EXERCISE:
When you spot the word "obsymat" in a line of the data below, copy that line.

RECORDS SHOWN:

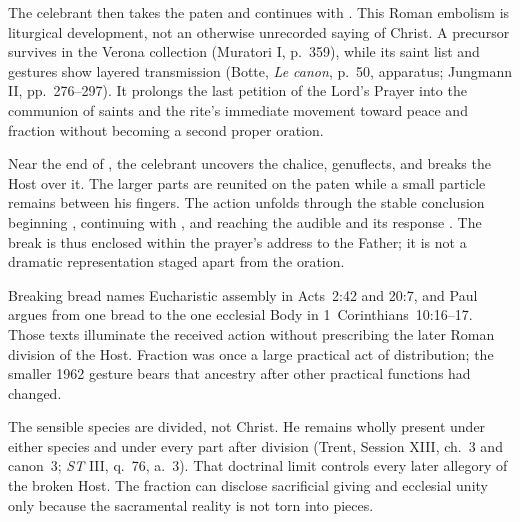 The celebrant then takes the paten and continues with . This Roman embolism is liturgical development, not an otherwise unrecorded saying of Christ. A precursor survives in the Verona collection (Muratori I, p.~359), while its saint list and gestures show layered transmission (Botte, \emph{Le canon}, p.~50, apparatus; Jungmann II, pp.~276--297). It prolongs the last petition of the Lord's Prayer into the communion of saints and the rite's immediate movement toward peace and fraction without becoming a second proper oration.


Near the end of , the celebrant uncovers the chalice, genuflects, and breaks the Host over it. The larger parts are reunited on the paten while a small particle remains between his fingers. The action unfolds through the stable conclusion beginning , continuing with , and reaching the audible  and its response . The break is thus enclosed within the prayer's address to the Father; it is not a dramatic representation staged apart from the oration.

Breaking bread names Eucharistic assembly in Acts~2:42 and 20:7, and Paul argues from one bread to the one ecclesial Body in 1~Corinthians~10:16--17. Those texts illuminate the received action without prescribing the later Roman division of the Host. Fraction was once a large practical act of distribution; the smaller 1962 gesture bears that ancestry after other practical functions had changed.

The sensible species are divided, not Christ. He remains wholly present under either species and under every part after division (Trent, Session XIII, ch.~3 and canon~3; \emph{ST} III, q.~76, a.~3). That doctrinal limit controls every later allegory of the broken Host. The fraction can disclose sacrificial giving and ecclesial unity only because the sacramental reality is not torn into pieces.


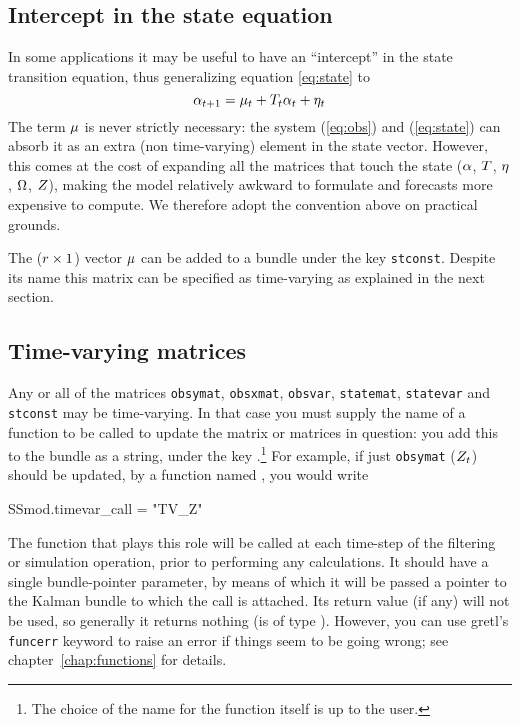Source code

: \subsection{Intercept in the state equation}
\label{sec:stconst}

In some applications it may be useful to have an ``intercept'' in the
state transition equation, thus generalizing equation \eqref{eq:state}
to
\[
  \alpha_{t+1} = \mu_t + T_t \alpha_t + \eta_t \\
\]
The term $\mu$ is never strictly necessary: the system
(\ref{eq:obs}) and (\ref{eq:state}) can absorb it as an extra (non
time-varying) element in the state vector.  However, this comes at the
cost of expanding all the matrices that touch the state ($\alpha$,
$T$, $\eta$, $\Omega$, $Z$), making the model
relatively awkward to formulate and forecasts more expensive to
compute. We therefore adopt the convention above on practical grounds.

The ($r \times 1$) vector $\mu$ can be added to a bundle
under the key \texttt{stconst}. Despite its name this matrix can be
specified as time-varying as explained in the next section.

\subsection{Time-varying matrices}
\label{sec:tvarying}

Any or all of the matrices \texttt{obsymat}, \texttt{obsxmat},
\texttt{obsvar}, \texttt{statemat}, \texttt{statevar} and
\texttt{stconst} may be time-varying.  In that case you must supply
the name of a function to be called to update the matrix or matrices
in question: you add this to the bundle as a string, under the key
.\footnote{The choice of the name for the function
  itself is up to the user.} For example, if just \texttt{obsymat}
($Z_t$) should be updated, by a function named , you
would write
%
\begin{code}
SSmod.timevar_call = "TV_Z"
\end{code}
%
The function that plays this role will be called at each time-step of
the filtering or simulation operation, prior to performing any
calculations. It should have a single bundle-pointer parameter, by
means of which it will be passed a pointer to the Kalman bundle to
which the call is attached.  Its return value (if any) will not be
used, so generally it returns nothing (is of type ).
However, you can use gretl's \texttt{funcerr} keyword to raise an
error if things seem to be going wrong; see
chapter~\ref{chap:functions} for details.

ANSWER SECTION:
Any or all of the matrices \texttt{obsymat}, \texttt{obsxmat},
  itself is up to the user.} For example, if just \texttt{obsymat}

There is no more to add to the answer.